[Start of Attachment]

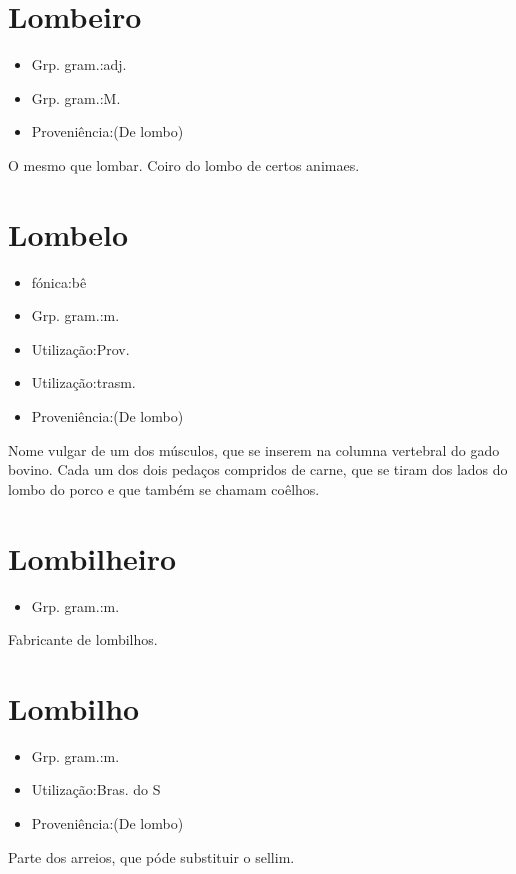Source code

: \section{Lombeiro}
\begin{itemize}
\item {Grp. gram.:adj.}
\end{itemize}
\begin{itemize}
\item {Grp. gram.:M.}
\end{itemize}
\begin{itemize}
\item {Proveniência:(De \textunderscore lombo\textunderscore )}
\end{itemize}
O mesmo que \textunderscore lombar\textunderscore .
Coiro do lombo de certos animaes.
\section{Lombelo}
\begin{itemize}
\item {fónica:bê}
\end{itemize}
\begin{itemize}
\item {Grp. gram.:m.}
\end{itemize}
\begin{itemize}
\item {Utilização:Prov.}
\end{itemize}
\begin{itemize}
\item {Utilização:trasm.}
\end{itemize}
\begin{itemize}
\item {Proveniência:(De \textunderscore lombo\textunderscore )}
\end{itemize}
Nome vulgar de um dos músculos, que se inserem na columna vertebral do gado bovino.
Cada um dos dois pedaços compridos de carne, que se tiram dos lados do lombo do porco e que também se chamam coêlhos.
\section{Lombilheiro}
\begin{itemize}
\item {Grp. gram.:m.}
\end{itemize}
Fabricante de lombilhos.
\section{Lombilho}
\begin{itemize}
\item {Grp. gram.:m.}
\end{itemize}
\begin{itemize}
\item {Utilização:Bras. do S}
\end{itemize}
\begin{itemize}
\item {Proveniência:(De \textunderscore lombo\textunderscore )}
\end{itemize}
Parte dos arreios, que póde substituir o sellim.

[End of Attachment]

* _Aim of the task_
Without the pictures, restate all the entries above exactly.

* _Expected answer_
Source code

: \section{Lombeiro}
\begin{itemize}
\item {Grp. gram.:adj.}
\end{itemize}
\begin{itemize}
\item {Grp. gram.:M.}
\end{itemize}
\begin{itemize}
\item {Proveniência:(De \textunderscore lombo\textunderscore )}
\end{itemize}
O mesmo que \textunderscore lombar\textunderscore .
Coiro do lombo de certos animaes.
\section{Lombelo}
\begin{itemize}
\item {fónica:bê}
\end{itemize}
\begin{itemize}
\item {Grp. gram.:m.}
\end{itemize}
\begin{itemize}
\item {Utilização:Prov.}
\end{itemize}
\begin{itemize}
\item {Utilização:trasm.}
\end{itemize}
\begin{itemize}
\item {Proveniência:(De \textunderscore lombo\textunderscore )}
\end{itemize}
Nome vulgar de um dos músculos, que se inserem na columna vertebral do gado bovino.
Cada um dos dois pedaços compridos de carne, que se tiram dos lados do lombo do porco e que também se chamam coêlhos.
\section{Lombilheiro}
\begin{itemize}
\item {Grp. gram.:m.}
\end{itemize}
Fabricante de lombilhos.
\section{Lombilho}
\begin{itemize}
\item {Grp. gram.:m.}
\end{itemize}
\begin{itemize}
\item {Utilização:Bras. do S}
\end{itemize}
\begin{itemize}
\item {Proveniência:(De \textunderscore lombo\textunderscore )}
\end{itemize}
Parte dos arreios, que póde substituir o sellim.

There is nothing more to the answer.